Now let's add in a few global variables. They'll all be empty lists to start:

read_data = []
# for CSV data read and stored as tuples
fields = []
# for the name of each column in the CSV file's rows
employee_list = []
# for formatted data, a dictionary for each row in the CSV file

And with that, we've set up our script with the proper imports and global variables! We can move on to the fun part now - manipulating the data in our parsing function!


CSV to JSON

Let's start out with defining our function. It should take in 2 arguments: one for the path of our CSV file, and on for an output path to create a new JSON file. This way, we'll be able to take in any CSV file and convert it to JSON.

def csv_to_json(csv_path, json_path):
  # your code here

...

csv_to_json('data/employee_data.csv','data/employees.json')

We'll write out each part of the function in the steps below. Make sure that each part is within the indented block of csv_to_json!


Extracting Data from the CSV File

The first thing we'll want to do here is extract the data from our CSV file. Once we've read the data, we'll append each entry into our read_data list.

But first, how do we read a CSV file?

with open(csv_path, mode='r', encoding='utf-8-sig') as csv_file:
  csv_data = csv.reader(csv_file, delimiter=',')
  • More on Python's open() method here.
  • More on Python with ... as statements here.
  • More on using the CSV module's reader() method here.

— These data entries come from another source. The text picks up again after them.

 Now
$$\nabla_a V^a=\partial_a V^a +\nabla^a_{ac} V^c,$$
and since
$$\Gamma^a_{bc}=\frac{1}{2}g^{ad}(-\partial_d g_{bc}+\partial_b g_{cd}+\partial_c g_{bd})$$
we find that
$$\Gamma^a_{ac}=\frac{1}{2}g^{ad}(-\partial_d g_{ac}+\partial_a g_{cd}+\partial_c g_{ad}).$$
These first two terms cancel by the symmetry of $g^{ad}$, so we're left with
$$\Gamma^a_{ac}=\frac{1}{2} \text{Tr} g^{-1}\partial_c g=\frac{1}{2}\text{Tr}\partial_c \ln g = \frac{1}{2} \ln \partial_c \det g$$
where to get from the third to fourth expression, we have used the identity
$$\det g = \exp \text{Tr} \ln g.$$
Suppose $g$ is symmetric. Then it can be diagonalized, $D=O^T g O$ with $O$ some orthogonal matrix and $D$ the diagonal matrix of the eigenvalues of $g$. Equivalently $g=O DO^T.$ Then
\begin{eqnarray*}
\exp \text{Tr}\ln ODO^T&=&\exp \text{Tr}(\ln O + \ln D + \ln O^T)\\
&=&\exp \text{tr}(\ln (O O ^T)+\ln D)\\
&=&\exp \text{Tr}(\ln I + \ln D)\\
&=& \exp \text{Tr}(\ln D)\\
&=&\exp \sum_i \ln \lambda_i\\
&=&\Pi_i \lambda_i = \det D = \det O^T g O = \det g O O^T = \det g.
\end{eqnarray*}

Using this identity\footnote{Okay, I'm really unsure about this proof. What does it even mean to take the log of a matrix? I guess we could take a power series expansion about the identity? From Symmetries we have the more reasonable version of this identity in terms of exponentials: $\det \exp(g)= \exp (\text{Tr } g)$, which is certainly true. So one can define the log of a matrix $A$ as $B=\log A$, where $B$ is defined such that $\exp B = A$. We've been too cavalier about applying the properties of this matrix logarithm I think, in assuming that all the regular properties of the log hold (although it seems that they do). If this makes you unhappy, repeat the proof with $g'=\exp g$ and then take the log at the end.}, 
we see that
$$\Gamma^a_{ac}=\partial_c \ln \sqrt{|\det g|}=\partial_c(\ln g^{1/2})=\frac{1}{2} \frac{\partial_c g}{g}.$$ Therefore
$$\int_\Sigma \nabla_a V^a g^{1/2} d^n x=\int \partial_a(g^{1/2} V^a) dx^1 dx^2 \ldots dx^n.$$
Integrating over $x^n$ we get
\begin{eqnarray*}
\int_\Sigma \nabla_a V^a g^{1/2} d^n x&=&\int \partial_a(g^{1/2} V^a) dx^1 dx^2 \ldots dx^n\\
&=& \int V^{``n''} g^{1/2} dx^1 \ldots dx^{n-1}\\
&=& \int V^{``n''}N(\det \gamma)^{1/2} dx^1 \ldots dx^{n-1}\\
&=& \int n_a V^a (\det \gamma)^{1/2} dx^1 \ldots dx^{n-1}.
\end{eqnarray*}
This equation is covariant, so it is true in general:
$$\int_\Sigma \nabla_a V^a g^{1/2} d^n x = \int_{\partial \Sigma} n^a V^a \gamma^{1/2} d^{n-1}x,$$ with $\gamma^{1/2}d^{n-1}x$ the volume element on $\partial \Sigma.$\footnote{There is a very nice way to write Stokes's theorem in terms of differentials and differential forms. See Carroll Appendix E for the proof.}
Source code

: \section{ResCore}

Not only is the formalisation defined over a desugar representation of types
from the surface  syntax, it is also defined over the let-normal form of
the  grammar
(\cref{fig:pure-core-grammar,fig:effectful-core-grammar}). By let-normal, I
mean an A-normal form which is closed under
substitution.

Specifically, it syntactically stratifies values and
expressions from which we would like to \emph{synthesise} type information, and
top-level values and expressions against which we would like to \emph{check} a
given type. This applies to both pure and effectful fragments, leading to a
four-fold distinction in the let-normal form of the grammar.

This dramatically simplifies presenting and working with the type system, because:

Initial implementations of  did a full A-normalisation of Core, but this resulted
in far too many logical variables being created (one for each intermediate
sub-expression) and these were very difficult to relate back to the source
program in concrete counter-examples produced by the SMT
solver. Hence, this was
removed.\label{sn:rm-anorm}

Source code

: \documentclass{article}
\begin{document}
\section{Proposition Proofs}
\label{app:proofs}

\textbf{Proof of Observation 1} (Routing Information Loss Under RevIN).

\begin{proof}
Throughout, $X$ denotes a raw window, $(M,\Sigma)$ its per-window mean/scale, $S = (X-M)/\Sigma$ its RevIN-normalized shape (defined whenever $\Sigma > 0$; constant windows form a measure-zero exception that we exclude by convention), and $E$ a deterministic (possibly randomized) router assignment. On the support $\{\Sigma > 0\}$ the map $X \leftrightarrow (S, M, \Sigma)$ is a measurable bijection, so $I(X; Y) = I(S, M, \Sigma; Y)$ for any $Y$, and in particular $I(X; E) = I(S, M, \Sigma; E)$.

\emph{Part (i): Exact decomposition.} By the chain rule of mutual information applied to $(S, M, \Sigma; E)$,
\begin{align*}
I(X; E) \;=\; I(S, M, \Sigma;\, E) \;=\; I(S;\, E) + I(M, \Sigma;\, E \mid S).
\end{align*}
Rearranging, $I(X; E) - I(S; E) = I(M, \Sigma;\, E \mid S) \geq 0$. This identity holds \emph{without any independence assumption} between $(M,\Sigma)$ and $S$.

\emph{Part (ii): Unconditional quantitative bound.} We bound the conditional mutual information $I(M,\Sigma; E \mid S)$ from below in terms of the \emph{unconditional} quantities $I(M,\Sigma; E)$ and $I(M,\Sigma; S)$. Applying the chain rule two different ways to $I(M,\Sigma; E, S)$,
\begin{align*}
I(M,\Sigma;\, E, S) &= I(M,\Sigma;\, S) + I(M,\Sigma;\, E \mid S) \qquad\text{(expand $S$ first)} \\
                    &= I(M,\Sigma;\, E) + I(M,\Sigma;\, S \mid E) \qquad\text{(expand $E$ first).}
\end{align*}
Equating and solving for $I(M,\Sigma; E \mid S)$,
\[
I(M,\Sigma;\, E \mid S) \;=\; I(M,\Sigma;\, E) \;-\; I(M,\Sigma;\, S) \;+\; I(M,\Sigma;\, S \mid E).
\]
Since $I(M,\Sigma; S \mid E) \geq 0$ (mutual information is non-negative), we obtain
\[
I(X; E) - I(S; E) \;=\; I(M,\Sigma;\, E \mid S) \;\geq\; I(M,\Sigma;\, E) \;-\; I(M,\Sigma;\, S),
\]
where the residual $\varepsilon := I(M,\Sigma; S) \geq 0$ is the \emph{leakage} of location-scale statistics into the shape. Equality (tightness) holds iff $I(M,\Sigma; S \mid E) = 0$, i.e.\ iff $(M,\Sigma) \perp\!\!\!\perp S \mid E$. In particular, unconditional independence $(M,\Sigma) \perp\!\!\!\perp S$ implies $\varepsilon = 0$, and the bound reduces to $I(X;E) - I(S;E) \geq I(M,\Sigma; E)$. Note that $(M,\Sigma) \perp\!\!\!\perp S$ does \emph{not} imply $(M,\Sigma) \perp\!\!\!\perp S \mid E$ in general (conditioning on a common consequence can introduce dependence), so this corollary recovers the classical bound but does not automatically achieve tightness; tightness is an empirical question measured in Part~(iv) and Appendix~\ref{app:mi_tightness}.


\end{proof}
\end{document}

With our read CSV data stored in csv_data, we can now add it into our read_data list.

  • After setting the data to csv_data you'll need to loop through each entry in csv_data and append each entry as a tuple to our read_data list

We're setting these entries as tuples to ensure that the original data entries aren't changed.

Finally, outside of our with open block, let's create two new variables for the headers of the CSV rows and the employee entries. These variables will be sub-lists of read_data.

  • One variable should be for the headers, the column titles of the CSV data.
HINT

print(data_list[0])

  • The next variable should be for the employees, the data entries representing each employee in data_list. Since the headers will be at the first index of read_data, everything else should be an employee's data entries. everything after the first index of read_data

Try print()ing your headers variable below to check that you've set it correcty.

print(headers)
('Emp ID', 'First Name', 'Middle Initial', 'Last Name', 'Gender', 'EMail', 'Date of Birth', 'Age', 'Weight', 'Date of Joining', 'Quarter of Joining', 'Year of Joining', 'Month of Joining', 'Month Name of Joining', 'Short Month', 'Day of Joining', 'Age in Company', 'Salary', 'Last % Hike', 'SSN', 'Phone Num', 'Place Name', 'County', 'City', 'State', 'Zip')

Formatting the Data

We know that we have access to the data in read_data now, but what about formatting it before we convert it into JSON?

First, let's format the headers and store them in our fields list in a more accessible form.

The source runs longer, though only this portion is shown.